È facile immaginare che se si riuscisse a interdire agli americani
l'uso dello spazio, il loro apparato militare (in primis lo scudo
spaziale) diverrebbe in gran parte cieco e sordo. Ecco perché la Cina
si lancia sempre più alla conquista dello spazio. Non solo col
programma delle navicelle Shenzhou, ma anche mediante lo sviluppo di
armi antisatellite, o ASAT, con base a terra.
INTERDIRE
LO SPAZIO
Con un laser accuratamente puntato verso il cielo si può
distruggere un satellite o almeno accecarne i sensori. Già i Sovietici
nel 1984 fecero simili esperimenti col potente laser di Sary Sagan. Nel
1997 anche il laser americano Miracl da 1 Mega Watt, sito al poligono
White Sands in New Mexico, danneggiò da terra il satellite MISTI 3.
L'esperimento era volto a mettere in guardia le autorità Usa circa i
pericoli che minacciano i delicati sistemi spaziali.
Centrare un satellite nel firmamento non è facile, ma con radar a
grande portata lo si può "agganciare" e seguire per un ampio
tratto di orbita. Proprio nell'ottobre 1997, il generale cinese Ge
Hunbiao si accordava col governo di Kiribati perché un'area dell'atollo
di Tarawa fosse concessa ai militari di Pechino per costruirvi una base
radar di controllo satellitare. Lo Stato di Kiribati comprende
l'arcipelago delle ex-Isole Gilbert, in pieno Oceano Pacifico. Tarawa è
a cavallo dell'Equatore. In termini astronautici, una posizione ideale
per tenere sotto controllo le più ampie porzioni di orbite satellitari.
Scopo ufficiale della base, denominata "China Space Tarawa Tracking
and Control Station" è quello di assistere il programma spaziale
cinese.
Dichiarata operativa nel gennaio 1999, la stazione è sempre stata
off-limits, salvo una fuggevole visita effettuata quell'anno dal
giornalista Michael Field. Egli poté vedere da lontano alcuni capannoni
e due grandi parabole radar puntate verso Nord. Da più parti sono
germogliati i sospetti.
Tanto per cominciare lo stesso governo di Kiribati si è dimostrato
reticente con i partiti di opposizione, che chiedevano chiarimenti sulla
base cinese. Il presidente Teburoro Tito è stato persino accusato di
aver ricevuto bustarelle dall'ambasciatore cinese.
OCCHI
VERSO IL COSMO
Con quei radar, le forze di Pechino possono seguire le traiettorie
della maggior parte dei satelliti stranieri. Inoltre Tarawa è a circa
1000 km a Sud-Est di Kwajalein, l'isola delle Marshall da cui gli
americani provano i missili intercettori che formeranno lo scudo. In
aggiunta al controllo satellitare, i cinesi possono quindi approfittare
dell'occasione per spiare l'andamento dei collaudi. La base è
considerata di vitale importanza, tanto che nel febbraio 2002 la Cina ha
ottenuto dal governo di Kiribati l'estensione fino al 2017 dei permessi.
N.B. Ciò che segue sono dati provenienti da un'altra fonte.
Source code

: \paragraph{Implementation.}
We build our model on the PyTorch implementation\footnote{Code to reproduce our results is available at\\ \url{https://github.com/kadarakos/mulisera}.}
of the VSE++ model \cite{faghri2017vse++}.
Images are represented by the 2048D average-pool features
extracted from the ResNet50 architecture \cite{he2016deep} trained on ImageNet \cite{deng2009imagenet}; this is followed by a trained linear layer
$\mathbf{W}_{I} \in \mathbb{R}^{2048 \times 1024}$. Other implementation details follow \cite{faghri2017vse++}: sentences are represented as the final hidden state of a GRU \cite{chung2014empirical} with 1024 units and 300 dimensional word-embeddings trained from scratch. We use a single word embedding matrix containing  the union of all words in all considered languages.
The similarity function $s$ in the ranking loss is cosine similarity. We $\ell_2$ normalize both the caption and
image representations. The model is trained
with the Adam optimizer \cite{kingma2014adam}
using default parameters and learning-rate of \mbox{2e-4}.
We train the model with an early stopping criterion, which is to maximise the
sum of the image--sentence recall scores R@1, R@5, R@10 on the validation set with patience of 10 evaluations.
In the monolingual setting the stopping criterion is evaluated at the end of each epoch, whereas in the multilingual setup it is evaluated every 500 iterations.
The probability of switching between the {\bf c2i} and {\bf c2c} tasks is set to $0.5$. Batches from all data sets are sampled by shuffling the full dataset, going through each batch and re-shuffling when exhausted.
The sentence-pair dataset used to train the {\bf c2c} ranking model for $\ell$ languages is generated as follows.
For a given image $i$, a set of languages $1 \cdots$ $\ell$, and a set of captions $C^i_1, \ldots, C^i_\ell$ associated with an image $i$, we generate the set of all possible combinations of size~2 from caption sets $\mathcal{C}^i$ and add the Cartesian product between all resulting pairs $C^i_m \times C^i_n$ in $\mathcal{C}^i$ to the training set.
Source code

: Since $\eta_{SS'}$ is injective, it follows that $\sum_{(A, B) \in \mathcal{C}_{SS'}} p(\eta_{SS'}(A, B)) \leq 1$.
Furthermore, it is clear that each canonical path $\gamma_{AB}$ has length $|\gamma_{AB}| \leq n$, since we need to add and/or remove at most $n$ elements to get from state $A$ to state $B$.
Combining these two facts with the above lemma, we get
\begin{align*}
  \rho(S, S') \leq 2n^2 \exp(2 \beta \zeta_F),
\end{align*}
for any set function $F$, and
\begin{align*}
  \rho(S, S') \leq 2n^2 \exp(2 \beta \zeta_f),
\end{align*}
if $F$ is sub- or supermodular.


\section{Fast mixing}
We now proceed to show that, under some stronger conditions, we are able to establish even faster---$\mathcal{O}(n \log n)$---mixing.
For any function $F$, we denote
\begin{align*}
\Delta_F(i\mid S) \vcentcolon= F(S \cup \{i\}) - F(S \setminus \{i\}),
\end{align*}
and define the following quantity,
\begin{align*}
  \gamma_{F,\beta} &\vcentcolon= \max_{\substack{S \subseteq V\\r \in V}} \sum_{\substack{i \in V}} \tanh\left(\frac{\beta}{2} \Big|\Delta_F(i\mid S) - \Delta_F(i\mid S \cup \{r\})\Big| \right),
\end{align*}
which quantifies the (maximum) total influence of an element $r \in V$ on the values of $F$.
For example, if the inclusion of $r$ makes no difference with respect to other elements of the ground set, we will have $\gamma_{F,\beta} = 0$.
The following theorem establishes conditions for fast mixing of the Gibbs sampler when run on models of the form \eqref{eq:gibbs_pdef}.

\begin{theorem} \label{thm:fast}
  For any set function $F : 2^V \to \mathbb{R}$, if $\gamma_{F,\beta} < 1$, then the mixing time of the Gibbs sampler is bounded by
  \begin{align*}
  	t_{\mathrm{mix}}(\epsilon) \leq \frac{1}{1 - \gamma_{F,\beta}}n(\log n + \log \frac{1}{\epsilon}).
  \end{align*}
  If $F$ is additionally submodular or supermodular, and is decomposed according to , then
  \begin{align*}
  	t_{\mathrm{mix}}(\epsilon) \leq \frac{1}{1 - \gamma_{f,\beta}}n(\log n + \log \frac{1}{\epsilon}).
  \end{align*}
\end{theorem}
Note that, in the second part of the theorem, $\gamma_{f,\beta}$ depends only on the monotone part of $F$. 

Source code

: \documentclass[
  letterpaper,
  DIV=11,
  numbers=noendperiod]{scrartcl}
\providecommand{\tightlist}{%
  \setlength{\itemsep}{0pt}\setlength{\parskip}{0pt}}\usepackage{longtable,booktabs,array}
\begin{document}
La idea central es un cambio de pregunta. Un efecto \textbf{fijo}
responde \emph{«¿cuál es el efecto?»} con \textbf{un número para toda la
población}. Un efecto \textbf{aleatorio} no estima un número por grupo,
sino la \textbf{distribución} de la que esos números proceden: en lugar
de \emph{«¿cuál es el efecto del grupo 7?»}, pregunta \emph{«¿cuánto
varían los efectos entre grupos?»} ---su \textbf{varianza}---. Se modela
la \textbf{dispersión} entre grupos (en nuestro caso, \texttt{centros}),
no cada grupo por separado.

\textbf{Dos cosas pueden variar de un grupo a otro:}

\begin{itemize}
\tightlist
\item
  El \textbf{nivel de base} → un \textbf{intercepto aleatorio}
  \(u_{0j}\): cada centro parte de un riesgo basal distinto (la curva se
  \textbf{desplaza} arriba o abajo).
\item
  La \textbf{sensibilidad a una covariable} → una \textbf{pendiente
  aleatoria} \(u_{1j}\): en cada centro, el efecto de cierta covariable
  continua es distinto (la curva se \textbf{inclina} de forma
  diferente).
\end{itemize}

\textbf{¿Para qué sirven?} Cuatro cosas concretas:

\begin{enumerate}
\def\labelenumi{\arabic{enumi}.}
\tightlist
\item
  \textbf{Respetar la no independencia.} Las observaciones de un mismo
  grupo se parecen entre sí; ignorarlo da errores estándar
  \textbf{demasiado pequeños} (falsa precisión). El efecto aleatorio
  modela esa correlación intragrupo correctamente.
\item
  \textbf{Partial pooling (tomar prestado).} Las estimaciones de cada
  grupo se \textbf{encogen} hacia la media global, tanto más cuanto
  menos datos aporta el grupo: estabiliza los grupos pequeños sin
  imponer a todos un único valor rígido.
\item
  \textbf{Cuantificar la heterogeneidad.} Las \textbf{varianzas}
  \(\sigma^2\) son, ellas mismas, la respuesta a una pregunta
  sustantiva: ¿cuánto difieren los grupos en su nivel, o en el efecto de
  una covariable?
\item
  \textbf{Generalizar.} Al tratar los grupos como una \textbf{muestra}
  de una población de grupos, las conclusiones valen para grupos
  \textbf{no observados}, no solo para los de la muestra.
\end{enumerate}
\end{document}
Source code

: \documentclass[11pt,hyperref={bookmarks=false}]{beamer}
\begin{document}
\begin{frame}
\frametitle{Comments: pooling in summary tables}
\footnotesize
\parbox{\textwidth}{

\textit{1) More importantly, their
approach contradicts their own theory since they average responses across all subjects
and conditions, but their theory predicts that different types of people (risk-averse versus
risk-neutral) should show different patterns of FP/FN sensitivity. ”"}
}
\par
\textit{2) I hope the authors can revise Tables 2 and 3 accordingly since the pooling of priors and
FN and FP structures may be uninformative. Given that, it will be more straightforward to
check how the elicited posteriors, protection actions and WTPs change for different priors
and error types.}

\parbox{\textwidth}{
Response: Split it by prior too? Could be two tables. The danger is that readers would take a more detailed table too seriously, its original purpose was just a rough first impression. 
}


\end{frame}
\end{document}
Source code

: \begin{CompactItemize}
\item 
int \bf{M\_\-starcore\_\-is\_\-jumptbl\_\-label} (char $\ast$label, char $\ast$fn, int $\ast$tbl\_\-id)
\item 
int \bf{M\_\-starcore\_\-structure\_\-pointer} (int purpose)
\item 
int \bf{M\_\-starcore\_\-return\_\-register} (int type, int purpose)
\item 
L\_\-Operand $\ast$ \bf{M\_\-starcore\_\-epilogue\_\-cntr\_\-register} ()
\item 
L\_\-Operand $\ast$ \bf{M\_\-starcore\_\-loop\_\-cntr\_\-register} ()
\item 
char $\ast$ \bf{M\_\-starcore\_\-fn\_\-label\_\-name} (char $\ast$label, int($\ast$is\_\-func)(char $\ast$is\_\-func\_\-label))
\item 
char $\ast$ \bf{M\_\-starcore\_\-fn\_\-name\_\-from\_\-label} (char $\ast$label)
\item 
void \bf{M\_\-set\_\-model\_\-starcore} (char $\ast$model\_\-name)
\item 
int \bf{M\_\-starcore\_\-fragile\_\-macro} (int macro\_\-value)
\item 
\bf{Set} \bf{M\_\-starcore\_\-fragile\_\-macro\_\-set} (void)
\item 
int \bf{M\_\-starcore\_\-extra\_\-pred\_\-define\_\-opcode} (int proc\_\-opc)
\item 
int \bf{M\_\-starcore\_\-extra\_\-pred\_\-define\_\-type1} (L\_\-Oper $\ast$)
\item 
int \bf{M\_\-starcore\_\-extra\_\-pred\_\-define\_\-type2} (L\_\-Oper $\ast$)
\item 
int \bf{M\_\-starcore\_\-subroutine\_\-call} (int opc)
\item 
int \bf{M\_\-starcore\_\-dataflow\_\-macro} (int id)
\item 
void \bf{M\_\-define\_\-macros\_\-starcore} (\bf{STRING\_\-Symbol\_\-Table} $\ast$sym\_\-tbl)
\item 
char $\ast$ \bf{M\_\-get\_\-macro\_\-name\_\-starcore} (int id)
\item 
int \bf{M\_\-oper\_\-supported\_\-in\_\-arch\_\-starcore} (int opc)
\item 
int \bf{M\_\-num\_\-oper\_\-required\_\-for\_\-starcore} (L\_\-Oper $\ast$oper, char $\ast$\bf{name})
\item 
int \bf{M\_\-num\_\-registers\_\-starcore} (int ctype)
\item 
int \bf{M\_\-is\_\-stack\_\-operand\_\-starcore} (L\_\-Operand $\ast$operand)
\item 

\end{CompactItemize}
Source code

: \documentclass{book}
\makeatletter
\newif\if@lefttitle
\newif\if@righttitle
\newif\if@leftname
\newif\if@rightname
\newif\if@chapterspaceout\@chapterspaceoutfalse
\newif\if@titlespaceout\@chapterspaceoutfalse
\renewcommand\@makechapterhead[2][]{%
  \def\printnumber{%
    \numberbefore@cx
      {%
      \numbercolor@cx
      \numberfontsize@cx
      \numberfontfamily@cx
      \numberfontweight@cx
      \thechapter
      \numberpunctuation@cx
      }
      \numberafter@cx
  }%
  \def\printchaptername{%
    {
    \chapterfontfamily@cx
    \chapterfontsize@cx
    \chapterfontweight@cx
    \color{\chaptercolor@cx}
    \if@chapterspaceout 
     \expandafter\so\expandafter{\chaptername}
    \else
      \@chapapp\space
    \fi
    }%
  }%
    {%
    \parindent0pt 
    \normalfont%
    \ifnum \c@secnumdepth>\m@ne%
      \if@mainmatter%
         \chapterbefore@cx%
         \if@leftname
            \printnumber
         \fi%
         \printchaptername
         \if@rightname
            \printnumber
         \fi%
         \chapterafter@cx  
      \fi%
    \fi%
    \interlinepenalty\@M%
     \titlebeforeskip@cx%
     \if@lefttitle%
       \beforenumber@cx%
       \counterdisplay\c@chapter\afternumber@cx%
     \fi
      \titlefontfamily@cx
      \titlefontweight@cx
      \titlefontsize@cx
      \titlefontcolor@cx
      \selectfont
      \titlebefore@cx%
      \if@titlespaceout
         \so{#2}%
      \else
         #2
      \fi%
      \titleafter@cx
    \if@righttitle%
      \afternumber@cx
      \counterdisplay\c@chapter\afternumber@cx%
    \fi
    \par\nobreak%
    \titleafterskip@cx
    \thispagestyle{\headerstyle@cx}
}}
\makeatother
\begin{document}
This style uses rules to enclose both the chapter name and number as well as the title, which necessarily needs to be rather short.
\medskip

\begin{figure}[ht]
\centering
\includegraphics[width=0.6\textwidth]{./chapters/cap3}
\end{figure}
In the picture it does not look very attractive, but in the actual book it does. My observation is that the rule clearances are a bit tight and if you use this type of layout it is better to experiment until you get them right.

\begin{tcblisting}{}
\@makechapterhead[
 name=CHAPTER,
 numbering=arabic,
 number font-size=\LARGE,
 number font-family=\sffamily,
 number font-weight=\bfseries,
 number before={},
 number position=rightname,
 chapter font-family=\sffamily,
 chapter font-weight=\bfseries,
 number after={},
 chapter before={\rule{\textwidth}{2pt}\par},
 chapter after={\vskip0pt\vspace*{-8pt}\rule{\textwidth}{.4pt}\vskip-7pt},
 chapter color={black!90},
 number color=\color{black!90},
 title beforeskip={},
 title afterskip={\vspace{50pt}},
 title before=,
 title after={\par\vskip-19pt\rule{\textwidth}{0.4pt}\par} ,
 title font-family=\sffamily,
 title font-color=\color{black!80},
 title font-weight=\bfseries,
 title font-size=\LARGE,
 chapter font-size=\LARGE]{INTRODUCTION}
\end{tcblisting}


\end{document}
Un'iniziativa analoga è stata portata avanti in Namibia, dove da due
anni c'è un'altra base radar.
"LABIRINTO
CHE UCCIDE"
Sotto il termine "shashoujian", cioè "labirinto che
uccide", l'Esercito Cinese comprende quei programmi volti a colmare
lo svantaggio tecnologico con gli Usa. Bombe a impulso elettromagnetico,
cannoni elettrici e, per l'appunto, armi laser. Per ora, gli unici laser
offensivi cinesi di cui si abbia ampia documentazione sono i piccoli
sistemi portatili per le truppe di terra, come lo ZM-87, venduto
all'estero. Si pensa che sia stato con un apparato del genere che i
Nordcoreani abbiano accecato lo scorso marzo l'equipaggio di un
elicottero Apache che si era avvicinato troppo al 38° parallelo.
Dei
laser più potenti poco trapela dal Paese comunista, dove l'interesse
per questa tecnologia ha radici trentennali. Pare che già nel 1970 lo
stesso Mao avesse promosso un certo "Progetto 640/3". Dal 2001
sarebbe in corso un nuovo ciclo di test con laser ad alta energia.